With the popularity of remote working, IT portfolios have shifted to the cloud. In industries like professional services, this is even more important. Companies that don't implement remote project management might buckle, and CIOs need to help the organization migrate to new technologies.

Final word

In the last 35 years, the CIO's roles and responsibilities have changed dramatically, and they've emerged from the IT department to claim their place in the C-suite. Far from standing for "career is over", the CIO is increasingly the "first officer" of any organization — the real captain of the ship.

How can Unit4 help? 

Our specialty is helping you put that technological infrastructure in place so your organization's processes can evolve and empower your greatest asset – your people. 

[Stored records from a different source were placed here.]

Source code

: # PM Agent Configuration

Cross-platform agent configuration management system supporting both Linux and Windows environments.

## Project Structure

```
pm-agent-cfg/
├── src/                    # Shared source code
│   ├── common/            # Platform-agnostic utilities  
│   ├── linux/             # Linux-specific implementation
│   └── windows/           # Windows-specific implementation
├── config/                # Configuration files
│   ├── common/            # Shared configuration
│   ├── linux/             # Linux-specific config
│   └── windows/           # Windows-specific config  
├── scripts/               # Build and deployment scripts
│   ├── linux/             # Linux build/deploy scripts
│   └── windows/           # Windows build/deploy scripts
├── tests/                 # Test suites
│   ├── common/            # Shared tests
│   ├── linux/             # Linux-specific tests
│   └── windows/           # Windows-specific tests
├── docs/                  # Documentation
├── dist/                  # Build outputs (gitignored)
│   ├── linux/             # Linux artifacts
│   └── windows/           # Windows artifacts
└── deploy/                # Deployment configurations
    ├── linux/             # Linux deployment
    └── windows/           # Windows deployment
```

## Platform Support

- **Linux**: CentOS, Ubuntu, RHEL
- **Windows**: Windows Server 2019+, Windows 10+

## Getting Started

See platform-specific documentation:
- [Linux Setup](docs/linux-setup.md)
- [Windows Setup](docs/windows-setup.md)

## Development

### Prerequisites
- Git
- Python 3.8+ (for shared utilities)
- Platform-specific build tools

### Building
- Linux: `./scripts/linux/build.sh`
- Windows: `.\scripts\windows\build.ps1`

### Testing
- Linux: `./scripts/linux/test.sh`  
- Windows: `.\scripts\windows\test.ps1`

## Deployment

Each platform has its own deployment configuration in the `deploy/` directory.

Unit4 can provide ERP platforms specifically designed for your unique needs - from creating a unified experience for all your back office functions to creating a fully orchestrated application environment across your entire organization with Unit4 Industry Mesh. Our HCM and FP&A solutions likewise provide the modern CIO with the up to date people and financial data needed to make mature strategic decisions about how the organization’s technology supports its overall goals.

To discover more, click here to book a demo and see what our ERP solution can do for your organization.

FAQ:

What is the difference between CIO and CTO?

The CIO is the face of the IT department for internal teams and the units it serves. It is the CIO's role to keep compliant business processes running efficiently so the company is productive and running smoothly.

The CTO looks outwards and often comes from a background as a creative technologist. The CTO's external focus points them in the direction of customer needs and what the business can do to support any partner companies that provide solutions based on the business's core technology.

What skills should a CIO have?

The CIO needs to be a skilled organizer and able to build the company's IT infrastructure so that business objectives are met. They must be able to communicate effectively with direct reports, employees from non-tech departments, vendors, members of the board, and colleagues in the C-suite, tailoring their language depending on the audience's knowledge. Their other main must-have skills are leadership and mentoring, strategic, proactive thinking, and a corporate visionary. 

How technical should a CIO be?

A great CIO needs a detailed tech understanding to be able to dive deep into technology when needed and requires an acute knowledge of the marketplace.